【烏鎮発】中国政府が、外資系IT企業に対して歩み寄りの姿勢を示している。2015年12月16日、「世界インターネット大会」の開幕式で基調講演した習近平国家主席は、外資への市場開放を強調した。翌17日には、これを反映するかのように、マイクロソフトと中国電子科技集団(CETC)が合弁会社の設立を発表。市場開放が進めば、外資系IT企業は、苦戦を強いられていた中国ローカルビジネスの展開にはずみがつく。(上海支局 真鍋 武)
15年12月16日~18日、浙江省・烏鎮で行われた中国政府主催の「世界インターネット大会」に、習国家主席が出席した。16日の開幕式で基調講演し、減速傾向にある中国経済を成長させる原動力として、インターネットを活用した産業改革「互聯網+」行動計画を強固に推し進める意向を示した。同時に習国家主席は、外資企業に対しての市場開放を強調。「中国のインターネットの発展は、各国の企業と創業者に大きな市場をもたらした。中国の開かれた門は永遠に閉じることはなく、外資利用の政策が変わることはない。外資企業の合法的な権益の保障も変わることはなく、各国企業の中国での投資・事業に対して、よりよいサービスを提供するという方向性も変わらない」とした。
翌17日、マイクロソフトは、CETCと中国に合弁会社「C&M Information Technologies」(仮称)を設立することを発表。中国政府や国有企業に対して、WindowsベースのOSを研究・開発して提供していく構想だ。合弁会社の資本金は4000万米ドルで、出資比率はCETCが51%、マイクロソフトが49%となる。
14年5月、中国政府は政府機関が使用するシステム上で、マイクロソフトの「Windows 8」の使用を禁止する通達を出した。その後、マイクロソフトは中国の独占禁止法に抵触しているとの疑いで、中国国家工商行政管理総局(SAIC)から調査を受けるなど、苦しい境遇にさらされていた。それが今回の合弁会社設立によって、風向きが変わることになる。

「世界インターネット大会」で基調講演する習近平国家主席
合弁会社の設立に署名するマイクロソフトとCETCの担当者ら 見落としてはならないのが、今回の合弁相手がCETCだということ。一般の企業ではなく、国務院国有資産監督管理委員会が直轄する中央国有企業である。つまり、マイクロソフトは中央政府からのお墨つきを受けて、政府・国有企業向けビジネスを手がけられることになる。
中国政府が外資に歩み寄るのは、減速する中国経済のなかで産業モデルの転換を推進するために、外資の力が不可欠と認識しているからに他ならない。15年9月下旬に習国家主席が訪米した際、中国大手IT企業のトップ層を引き連れていったのは、その狙いもあってのことだろう。実際、この訪米期間中に、マイクロソフトとCETCは、今回の合弁会社設立につながる提携を結んでいた。今後も、中国政府の外資に対する歩み寄りが加速する可能性がある。

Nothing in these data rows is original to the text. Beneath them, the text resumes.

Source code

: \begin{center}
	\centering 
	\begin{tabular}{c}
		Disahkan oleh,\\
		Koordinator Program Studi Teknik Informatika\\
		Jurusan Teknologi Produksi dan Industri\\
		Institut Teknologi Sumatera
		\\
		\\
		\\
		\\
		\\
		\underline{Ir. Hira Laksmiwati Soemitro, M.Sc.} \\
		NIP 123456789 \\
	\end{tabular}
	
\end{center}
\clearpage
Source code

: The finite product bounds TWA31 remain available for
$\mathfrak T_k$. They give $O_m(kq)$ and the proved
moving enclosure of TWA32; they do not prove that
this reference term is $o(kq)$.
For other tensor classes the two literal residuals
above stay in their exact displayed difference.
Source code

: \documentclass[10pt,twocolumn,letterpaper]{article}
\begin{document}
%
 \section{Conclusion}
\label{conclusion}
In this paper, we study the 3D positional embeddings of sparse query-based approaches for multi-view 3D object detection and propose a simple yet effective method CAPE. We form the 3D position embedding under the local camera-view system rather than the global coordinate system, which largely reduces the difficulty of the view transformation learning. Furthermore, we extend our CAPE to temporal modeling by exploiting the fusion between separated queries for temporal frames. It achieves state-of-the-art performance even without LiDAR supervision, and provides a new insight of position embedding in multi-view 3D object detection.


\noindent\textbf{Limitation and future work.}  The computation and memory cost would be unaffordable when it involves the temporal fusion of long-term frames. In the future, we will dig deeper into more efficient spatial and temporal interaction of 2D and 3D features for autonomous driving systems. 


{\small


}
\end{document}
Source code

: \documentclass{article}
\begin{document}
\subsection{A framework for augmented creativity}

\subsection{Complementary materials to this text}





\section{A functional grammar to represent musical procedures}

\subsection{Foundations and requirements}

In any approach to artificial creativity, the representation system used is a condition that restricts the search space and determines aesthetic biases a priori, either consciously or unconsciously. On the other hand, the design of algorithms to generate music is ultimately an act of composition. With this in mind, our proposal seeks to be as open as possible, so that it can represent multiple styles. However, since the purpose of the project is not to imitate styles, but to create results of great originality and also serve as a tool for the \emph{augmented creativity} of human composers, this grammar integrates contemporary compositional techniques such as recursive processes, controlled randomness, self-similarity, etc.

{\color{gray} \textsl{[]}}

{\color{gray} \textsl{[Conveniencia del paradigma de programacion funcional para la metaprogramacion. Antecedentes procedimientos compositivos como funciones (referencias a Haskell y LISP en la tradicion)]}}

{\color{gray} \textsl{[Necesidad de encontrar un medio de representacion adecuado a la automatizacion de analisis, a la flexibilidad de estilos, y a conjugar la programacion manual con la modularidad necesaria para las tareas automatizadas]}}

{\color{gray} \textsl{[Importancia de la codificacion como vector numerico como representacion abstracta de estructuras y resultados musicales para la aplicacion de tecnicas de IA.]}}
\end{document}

ただし、市場開放のやり方には課題も残る。今回のマイクロソフトの例も、合弁会社設立のかたちにとどまっており、自社単独でローカルビジネスに参入しやすくなったわけではない。外資系IT企業がローカルビジネスを展開するうえで、地場企業との協業が不可欠である点は従来と変わりない。
また、クラウドサービスの提供に必要なICPライセンスなど中国のインターネット関連ライセンスも、外資が事実上取得できない状況が続いている。中国政府が、真に外資に市場開放を主張するのなら、企業が公正・公平に市場競争できる環境の整備が不可欠となる。